-- ENTRIES PROVIDED follows --

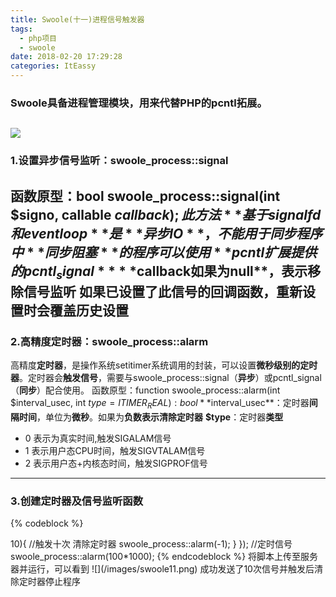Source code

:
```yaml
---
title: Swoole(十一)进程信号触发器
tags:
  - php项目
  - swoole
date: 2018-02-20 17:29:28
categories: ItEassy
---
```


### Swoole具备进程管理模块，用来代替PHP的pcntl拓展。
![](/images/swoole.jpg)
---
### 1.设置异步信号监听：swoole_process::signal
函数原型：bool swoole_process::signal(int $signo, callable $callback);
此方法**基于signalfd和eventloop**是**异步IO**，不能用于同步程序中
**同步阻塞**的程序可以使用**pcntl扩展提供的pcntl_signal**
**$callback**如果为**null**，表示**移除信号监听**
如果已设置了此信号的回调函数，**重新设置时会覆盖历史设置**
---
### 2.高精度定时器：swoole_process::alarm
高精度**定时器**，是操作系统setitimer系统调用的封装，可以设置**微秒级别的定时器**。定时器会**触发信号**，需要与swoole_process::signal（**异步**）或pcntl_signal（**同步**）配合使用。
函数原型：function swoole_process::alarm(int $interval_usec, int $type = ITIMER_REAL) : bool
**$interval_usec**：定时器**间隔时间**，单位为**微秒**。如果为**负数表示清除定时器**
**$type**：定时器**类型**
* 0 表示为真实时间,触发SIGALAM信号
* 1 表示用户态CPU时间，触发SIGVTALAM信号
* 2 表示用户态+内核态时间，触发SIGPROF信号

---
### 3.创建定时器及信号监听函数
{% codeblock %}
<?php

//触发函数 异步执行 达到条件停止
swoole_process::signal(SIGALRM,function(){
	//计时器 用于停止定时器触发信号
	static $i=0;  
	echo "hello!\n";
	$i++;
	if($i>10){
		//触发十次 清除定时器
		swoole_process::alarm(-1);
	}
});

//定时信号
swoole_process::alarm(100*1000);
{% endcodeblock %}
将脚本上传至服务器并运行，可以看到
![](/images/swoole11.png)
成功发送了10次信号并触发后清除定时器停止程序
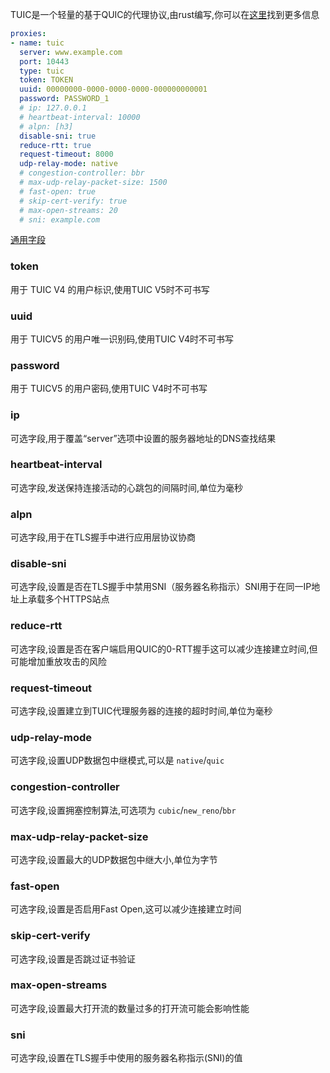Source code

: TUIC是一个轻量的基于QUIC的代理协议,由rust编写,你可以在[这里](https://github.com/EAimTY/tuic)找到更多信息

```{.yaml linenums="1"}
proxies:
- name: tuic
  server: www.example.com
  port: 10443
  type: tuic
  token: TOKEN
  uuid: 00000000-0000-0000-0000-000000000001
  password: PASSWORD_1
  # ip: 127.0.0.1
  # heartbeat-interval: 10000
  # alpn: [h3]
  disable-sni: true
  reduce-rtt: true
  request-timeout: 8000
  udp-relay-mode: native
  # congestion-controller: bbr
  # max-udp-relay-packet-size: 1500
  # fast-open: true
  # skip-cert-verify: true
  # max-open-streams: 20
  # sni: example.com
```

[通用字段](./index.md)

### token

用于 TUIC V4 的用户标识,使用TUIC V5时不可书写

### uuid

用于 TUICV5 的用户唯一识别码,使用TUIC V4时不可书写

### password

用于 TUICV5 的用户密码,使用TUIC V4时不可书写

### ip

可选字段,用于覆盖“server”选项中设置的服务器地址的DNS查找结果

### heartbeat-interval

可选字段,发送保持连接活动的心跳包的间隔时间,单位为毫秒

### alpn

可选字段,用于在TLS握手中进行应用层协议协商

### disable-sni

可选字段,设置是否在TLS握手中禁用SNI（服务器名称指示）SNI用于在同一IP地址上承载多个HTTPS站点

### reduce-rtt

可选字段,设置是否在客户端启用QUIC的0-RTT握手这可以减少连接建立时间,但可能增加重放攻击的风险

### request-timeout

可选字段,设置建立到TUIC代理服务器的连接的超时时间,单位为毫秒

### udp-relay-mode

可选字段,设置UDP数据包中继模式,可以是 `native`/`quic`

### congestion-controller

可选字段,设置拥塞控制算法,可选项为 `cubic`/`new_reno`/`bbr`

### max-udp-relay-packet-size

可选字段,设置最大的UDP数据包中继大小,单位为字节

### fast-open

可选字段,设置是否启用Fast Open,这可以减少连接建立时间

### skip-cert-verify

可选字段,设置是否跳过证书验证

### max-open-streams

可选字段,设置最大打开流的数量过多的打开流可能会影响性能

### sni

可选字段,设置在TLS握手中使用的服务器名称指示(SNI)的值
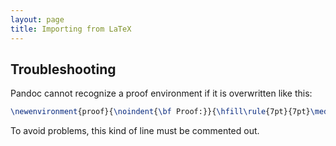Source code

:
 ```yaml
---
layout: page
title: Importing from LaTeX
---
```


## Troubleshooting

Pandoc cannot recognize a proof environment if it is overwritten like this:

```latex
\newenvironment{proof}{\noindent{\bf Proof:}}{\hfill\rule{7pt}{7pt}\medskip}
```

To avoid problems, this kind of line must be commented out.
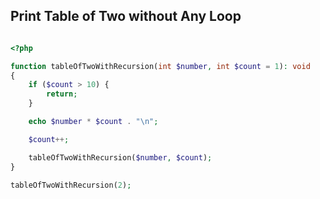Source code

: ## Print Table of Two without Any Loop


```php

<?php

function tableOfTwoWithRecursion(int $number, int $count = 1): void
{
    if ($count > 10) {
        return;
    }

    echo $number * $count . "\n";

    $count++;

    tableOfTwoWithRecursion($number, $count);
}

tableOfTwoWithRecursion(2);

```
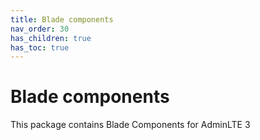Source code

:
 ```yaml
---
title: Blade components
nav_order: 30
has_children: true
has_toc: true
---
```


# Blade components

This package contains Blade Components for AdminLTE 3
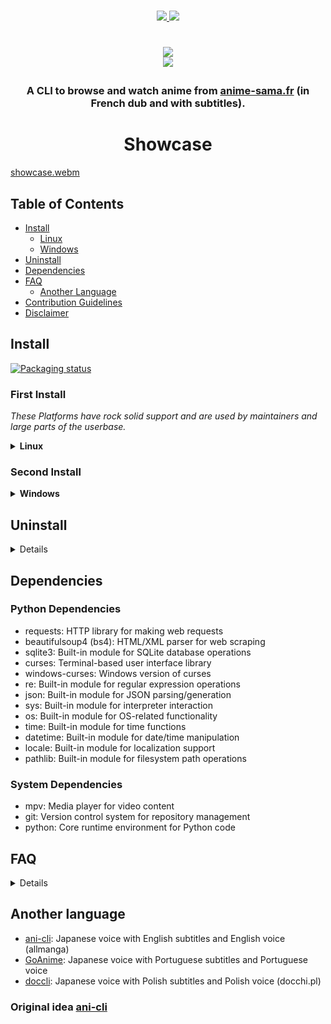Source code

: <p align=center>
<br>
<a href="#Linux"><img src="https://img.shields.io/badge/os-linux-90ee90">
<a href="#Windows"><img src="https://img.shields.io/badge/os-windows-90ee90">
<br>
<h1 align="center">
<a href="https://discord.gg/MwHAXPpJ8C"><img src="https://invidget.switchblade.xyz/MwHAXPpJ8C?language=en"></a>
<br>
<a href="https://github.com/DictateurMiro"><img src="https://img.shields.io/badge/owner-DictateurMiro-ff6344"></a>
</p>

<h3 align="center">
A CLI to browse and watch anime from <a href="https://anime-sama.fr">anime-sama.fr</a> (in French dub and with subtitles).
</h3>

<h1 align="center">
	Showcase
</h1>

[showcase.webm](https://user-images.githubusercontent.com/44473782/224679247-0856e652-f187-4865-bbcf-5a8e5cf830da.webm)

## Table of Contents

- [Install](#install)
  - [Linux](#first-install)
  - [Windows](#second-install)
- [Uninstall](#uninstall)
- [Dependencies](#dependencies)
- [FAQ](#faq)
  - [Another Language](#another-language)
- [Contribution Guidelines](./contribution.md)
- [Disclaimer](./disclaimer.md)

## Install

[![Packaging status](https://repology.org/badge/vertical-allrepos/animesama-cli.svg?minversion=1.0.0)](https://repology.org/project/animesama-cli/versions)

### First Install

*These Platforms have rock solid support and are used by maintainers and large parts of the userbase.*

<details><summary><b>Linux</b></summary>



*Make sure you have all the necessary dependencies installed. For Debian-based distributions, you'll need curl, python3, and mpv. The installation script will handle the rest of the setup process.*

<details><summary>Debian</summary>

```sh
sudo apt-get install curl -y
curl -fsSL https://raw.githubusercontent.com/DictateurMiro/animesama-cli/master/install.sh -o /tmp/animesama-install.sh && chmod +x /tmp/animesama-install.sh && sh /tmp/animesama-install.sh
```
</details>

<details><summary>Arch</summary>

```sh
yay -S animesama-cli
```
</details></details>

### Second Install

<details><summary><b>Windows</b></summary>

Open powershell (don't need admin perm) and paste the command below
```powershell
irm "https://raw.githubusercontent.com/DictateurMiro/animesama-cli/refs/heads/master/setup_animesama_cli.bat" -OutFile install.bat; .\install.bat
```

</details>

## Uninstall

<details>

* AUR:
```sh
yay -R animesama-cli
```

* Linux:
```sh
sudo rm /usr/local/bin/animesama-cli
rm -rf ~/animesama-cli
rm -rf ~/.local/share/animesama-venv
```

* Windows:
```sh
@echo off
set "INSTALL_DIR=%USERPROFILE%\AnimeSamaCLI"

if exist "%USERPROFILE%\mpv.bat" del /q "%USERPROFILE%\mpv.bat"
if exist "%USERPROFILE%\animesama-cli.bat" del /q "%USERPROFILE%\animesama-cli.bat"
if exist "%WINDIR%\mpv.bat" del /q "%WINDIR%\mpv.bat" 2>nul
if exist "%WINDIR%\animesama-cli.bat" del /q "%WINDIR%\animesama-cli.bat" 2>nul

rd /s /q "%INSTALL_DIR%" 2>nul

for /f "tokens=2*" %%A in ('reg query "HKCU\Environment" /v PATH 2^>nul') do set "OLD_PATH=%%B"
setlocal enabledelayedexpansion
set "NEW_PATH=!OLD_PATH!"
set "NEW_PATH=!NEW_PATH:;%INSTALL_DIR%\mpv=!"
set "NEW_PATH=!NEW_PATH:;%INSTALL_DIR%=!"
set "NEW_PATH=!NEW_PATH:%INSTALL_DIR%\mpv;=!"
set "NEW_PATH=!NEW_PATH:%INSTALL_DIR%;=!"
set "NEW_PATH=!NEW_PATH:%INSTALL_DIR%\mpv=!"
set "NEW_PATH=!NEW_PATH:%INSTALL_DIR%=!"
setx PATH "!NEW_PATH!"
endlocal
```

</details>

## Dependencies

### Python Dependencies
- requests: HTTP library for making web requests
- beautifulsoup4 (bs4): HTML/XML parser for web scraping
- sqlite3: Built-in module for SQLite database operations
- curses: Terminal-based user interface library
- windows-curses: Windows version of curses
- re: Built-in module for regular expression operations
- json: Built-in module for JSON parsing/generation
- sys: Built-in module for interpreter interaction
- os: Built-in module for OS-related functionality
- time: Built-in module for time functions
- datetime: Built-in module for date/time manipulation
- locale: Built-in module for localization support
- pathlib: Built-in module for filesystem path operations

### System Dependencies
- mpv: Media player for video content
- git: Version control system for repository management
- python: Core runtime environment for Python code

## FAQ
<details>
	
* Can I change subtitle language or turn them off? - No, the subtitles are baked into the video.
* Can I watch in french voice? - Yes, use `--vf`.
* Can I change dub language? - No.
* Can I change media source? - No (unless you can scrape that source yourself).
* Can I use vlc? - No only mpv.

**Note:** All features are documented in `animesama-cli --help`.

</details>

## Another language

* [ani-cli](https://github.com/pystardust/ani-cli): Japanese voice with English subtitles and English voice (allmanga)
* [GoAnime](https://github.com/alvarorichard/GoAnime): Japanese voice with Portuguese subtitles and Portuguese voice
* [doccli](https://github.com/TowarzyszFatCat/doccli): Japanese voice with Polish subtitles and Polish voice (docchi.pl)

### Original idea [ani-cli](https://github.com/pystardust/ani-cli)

-- ENTRIES PROVIDED concluded --

◆ **TASK DETAILS**: Say how many lines of the data include the word "exist". Nothing other than the number should be given.

◆ **EXERCISE OUTPUT**: 4